▸ Your instructions:
Transcribe the records word for word, beginning with the first line and ending with the line that contains "Obecně je lze"; include nothing else.
____________________
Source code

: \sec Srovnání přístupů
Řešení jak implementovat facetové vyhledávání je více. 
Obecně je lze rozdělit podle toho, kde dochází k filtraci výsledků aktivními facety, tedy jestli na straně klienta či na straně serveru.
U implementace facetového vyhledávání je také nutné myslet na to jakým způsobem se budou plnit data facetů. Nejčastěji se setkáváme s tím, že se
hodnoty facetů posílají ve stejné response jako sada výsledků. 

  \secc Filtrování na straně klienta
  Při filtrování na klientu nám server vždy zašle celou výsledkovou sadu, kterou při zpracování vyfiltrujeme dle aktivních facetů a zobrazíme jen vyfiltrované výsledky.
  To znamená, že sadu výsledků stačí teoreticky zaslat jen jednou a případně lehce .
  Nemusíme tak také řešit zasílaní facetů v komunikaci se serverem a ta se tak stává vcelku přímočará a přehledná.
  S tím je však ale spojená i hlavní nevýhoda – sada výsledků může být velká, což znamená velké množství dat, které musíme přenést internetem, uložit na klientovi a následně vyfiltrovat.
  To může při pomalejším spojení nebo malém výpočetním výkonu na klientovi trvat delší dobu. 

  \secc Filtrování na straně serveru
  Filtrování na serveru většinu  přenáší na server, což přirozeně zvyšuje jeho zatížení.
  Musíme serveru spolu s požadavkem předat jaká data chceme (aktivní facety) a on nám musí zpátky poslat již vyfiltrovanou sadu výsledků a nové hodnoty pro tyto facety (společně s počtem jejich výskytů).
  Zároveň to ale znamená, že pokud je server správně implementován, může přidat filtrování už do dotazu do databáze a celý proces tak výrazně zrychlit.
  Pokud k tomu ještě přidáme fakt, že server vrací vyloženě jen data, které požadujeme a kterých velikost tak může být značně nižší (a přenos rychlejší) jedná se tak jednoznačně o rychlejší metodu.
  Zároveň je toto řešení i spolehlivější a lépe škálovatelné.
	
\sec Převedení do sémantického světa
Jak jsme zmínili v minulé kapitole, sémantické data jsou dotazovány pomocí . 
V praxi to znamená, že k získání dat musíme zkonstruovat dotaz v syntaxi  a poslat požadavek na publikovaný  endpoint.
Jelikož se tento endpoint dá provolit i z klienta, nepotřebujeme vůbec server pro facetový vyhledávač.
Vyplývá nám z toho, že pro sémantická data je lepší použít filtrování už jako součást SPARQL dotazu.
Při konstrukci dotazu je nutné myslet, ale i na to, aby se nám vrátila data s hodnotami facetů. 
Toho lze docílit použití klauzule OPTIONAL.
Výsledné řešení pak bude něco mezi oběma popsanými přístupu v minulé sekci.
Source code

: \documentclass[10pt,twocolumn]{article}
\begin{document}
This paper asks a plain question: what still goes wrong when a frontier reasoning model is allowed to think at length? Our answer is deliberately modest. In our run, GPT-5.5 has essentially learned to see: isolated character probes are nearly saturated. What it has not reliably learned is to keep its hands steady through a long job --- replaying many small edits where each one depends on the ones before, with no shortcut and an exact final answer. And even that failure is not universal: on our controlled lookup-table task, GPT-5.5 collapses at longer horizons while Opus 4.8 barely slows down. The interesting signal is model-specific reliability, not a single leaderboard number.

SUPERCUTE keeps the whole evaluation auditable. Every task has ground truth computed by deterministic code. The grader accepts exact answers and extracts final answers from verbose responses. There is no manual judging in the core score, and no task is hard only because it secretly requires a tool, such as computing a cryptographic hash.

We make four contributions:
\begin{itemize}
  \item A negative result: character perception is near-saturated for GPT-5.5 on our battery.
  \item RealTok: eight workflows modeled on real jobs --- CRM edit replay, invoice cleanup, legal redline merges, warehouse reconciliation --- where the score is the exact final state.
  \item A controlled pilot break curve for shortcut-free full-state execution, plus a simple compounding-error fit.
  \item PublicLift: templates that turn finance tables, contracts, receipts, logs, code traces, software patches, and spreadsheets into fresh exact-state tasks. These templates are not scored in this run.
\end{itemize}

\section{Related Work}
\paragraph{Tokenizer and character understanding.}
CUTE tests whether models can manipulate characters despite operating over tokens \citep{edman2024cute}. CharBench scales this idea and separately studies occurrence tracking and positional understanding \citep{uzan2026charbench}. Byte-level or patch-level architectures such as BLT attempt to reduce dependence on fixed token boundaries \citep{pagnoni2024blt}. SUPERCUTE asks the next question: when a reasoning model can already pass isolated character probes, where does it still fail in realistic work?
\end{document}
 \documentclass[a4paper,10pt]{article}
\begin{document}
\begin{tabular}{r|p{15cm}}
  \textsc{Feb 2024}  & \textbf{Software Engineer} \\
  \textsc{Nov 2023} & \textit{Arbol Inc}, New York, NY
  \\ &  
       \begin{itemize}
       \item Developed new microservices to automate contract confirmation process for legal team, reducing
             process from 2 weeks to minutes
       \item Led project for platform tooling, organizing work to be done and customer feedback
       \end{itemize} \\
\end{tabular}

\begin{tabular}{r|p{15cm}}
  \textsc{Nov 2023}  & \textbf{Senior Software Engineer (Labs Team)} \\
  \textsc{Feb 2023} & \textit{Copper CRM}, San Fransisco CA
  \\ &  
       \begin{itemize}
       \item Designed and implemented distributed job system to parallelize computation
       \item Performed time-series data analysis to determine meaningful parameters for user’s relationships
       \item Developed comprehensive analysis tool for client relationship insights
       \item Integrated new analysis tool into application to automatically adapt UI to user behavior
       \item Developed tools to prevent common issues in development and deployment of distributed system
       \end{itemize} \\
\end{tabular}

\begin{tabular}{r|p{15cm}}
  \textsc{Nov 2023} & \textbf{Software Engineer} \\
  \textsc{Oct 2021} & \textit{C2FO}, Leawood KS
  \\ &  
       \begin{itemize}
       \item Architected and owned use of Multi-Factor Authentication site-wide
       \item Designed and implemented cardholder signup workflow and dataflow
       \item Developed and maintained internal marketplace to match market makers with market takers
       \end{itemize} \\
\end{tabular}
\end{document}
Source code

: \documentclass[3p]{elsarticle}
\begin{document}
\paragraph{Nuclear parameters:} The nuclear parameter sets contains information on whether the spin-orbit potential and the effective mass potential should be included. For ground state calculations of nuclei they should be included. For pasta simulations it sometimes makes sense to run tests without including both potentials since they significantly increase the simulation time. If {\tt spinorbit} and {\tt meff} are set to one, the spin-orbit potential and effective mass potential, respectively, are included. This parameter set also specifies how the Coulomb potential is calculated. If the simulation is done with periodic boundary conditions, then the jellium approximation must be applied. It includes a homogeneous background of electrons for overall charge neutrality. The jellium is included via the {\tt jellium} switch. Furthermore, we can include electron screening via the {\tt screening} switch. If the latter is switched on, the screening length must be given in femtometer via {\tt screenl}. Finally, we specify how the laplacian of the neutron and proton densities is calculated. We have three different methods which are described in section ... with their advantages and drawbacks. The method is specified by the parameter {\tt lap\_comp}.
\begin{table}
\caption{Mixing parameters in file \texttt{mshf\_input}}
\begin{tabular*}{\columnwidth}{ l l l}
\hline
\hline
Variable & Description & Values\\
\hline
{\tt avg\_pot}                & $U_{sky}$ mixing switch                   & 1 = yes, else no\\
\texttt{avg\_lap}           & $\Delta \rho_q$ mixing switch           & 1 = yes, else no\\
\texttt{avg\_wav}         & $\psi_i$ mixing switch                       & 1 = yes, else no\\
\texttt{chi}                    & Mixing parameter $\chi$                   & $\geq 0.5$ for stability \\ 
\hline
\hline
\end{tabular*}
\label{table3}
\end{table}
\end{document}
____________________
▸ The answer:
Source code

: \sec Srovnání přístupů
Řešení jak implementovat facetové vyhledávání je více. 
Obecně je lze rozdělit podle toho, kde dochází k filtraci výsledků aktivními facety, tedy jestli na straně klienta či na straně serveru.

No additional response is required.